[Records from a collection]
------------------------------------------------

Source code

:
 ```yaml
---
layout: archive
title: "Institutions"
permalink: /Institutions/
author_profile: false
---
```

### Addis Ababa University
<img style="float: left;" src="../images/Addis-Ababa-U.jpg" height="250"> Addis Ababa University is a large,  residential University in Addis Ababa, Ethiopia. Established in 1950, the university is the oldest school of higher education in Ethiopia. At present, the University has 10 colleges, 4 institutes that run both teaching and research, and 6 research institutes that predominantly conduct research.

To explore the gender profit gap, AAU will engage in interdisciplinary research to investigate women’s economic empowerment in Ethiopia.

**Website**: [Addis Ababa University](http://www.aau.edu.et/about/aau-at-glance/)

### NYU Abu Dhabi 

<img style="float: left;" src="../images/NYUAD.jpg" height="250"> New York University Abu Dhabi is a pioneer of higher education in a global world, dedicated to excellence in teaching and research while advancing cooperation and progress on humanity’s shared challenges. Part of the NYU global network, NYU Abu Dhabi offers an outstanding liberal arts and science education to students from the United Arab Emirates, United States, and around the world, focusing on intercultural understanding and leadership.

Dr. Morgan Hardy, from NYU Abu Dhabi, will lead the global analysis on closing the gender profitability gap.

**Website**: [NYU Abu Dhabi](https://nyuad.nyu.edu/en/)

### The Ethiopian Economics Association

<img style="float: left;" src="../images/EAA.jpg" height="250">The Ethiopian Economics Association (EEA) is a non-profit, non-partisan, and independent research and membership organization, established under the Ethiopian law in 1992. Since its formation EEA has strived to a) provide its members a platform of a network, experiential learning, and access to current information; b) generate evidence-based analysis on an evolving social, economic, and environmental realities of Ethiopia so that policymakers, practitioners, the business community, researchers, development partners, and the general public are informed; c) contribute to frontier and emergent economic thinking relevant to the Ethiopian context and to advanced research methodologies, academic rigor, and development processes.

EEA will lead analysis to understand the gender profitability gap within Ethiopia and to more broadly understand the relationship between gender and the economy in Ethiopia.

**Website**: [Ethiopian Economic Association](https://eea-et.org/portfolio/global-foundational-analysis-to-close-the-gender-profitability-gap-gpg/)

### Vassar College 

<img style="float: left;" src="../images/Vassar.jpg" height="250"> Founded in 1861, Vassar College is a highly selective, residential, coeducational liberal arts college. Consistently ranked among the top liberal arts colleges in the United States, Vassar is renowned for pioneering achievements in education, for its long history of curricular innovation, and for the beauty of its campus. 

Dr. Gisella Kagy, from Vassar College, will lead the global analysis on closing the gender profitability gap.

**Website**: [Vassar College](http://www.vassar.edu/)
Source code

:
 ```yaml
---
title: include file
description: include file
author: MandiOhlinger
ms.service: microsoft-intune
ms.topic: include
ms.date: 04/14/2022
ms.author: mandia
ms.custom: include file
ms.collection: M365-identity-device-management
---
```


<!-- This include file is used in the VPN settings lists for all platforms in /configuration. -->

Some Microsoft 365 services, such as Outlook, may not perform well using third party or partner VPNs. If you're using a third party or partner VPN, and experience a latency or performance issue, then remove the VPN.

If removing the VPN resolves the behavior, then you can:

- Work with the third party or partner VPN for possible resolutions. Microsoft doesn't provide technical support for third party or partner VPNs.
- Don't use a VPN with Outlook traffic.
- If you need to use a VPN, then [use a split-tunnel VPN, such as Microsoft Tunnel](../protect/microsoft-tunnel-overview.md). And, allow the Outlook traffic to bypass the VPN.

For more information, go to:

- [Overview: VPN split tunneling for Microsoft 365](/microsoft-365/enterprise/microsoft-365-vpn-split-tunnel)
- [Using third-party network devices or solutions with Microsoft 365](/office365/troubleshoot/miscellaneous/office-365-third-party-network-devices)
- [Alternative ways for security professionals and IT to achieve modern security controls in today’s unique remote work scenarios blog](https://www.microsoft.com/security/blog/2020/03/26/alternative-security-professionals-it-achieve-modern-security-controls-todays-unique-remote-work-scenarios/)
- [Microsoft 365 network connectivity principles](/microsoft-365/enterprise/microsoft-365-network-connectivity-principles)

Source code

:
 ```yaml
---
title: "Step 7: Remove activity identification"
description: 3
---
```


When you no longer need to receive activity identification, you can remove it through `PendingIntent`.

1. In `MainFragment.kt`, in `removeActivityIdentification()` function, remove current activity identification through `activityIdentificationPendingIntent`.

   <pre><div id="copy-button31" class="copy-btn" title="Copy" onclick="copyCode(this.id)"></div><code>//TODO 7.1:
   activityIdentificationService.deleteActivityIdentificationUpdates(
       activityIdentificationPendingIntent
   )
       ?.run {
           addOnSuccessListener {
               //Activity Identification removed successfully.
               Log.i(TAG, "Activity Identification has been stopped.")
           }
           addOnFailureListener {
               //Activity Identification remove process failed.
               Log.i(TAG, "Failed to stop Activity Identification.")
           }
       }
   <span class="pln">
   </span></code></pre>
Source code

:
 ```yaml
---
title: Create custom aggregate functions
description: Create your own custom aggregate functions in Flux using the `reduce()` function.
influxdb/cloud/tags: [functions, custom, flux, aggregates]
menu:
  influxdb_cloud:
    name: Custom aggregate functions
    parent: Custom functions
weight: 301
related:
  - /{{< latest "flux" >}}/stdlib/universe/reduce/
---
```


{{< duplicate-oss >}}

------------------------------------------------

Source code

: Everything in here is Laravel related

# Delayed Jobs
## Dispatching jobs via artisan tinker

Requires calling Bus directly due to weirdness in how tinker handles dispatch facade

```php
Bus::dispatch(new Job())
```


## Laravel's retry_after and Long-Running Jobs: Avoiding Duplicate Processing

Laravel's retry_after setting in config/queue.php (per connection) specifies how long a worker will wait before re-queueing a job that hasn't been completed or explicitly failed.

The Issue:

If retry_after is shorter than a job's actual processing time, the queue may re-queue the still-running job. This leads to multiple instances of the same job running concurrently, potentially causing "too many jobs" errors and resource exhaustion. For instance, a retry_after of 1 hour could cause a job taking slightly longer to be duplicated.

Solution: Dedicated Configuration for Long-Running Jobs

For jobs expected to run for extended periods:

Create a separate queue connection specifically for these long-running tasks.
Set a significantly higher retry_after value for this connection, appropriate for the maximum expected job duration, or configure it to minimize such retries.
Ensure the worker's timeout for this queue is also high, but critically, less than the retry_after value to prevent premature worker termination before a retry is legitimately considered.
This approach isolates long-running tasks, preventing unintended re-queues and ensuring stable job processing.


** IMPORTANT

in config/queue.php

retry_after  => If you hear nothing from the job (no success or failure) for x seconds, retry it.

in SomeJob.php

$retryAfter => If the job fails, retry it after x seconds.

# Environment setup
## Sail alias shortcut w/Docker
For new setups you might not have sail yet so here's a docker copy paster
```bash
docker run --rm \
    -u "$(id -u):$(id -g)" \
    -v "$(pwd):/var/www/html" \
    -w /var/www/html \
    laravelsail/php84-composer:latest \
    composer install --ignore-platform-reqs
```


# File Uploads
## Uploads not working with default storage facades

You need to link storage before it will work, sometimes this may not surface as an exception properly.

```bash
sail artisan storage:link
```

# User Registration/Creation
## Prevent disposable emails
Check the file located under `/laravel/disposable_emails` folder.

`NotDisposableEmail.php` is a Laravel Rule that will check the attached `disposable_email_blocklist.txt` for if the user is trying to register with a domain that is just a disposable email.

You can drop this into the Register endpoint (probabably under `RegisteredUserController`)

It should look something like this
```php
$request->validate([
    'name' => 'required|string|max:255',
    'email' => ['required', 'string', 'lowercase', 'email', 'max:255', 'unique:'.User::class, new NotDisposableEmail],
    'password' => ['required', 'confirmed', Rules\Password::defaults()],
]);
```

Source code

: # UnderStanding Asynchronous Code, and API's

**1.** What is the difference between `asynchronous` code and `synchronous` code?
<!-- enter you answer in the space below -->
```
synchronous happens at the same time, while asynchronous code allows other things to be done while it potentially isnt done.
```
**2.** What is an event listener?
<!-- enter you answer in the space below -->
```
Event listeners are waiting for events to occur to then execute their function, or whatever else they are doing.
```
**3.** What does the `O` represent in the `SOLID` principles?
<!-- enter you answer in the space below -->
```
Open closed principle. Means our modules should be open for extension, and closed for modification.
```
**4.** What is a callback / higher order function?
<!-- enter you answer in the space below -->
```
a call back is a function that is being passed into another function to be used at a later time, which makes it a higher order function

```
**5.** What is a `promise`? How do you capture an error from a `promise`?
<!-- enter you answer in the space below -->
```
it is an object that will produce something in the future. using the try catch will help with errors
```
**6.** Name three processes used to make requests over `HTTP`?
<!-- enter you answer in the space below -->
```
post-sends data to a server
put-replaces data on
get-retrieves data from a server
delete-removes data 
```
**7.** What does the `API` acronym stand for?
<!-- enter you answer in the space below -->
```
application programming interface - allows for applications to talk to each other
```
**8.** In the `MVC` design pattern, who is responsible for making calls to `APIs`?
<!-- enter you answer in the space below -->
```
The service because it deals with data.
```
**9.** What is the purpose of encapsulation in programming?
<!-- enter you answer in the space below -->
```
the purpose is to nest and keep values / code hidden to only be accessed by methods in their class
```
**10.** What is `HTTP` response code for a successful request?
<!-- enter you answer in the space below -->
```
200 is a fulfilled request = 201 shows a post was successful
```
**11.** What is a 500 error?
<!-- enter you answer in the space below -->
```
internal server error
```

------------------------------------------------

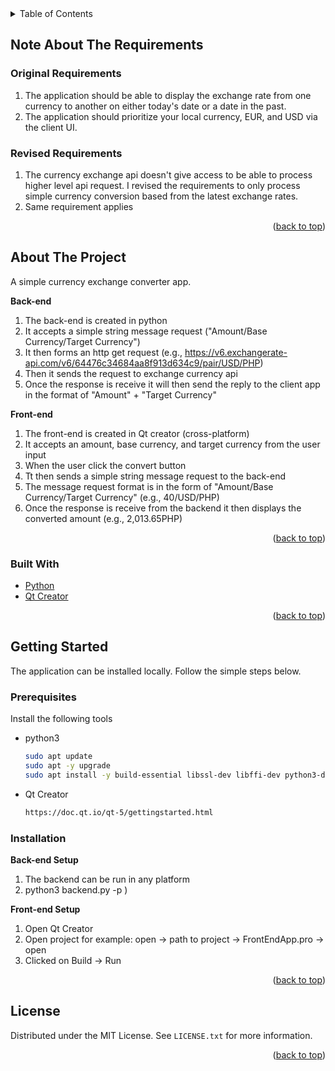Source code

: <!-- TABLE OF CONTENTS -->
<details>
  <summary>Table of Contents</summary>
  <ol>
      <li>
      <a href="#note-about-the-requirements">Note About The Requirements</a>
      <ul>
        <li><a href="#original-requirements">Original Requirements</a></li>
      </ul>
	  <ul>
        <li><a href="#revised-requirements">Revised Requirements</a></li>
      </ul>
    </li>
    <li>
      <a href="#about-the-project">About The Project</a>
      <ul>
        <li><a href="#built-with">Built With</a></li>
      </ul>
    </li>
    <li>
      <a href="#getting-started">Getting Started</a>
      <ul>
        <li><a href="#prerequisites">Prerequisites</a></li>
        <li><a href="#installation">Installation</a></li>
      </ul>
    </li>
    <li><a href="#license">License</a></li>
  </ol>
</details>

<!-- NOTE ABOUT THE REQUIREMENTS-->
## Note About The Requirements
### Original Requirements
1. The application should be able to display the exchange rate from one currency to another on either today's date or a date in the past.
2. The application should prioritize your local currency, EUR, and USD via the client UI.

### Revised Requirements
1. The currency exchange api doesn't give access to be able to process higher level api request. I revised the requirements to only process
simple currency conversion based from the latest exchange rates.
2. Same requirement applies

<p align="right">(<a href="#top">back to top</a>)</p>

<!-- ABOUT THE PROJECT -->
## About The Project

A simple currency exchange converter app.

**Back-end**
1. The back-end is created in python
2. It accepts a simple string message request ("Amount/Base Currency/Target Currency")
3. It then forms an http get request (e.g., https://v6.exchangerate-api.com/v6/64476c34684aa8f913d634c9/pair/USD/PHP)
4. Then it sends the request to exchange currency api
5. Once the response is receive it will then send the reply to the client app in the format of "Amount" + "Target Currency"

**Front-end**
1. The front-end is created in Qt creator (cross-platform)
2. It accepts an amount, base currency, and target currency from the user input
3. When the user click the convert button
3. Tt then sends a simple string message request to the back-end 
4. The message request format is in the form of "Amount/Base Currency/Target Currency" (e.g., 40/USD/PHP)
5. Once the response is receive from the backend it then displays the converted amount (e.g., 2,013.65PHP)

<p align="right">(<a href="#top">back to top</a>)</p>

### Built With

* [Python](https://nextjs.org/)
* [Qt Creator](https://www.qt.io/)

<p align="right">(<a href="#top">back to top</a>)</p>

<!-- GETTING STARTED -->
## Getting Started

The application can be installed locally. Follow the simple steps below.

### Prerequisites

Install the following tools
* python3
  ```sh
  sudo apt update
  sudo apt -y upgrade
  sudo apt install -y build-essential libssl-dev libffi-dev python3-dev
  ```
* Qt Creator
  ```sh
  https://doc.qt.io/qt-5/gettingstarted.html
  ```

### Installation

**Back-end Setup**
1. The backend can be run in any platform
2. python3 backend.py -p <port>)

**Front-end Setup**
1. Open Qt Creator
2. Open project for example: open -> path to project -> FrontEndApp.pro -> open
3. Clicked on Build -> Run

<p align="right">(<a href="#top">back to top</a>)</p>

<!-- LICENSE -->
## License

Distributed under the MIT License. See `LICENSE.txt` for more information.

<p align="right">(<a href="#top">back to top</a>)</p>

------------------------------------------------

PROBLEM TO SOLVE: From the entries, copy every line in which the word "Built" occurs.

OUTPUT BELOW:
        <li><a href="#built-with">Built With</a></li>
### Built With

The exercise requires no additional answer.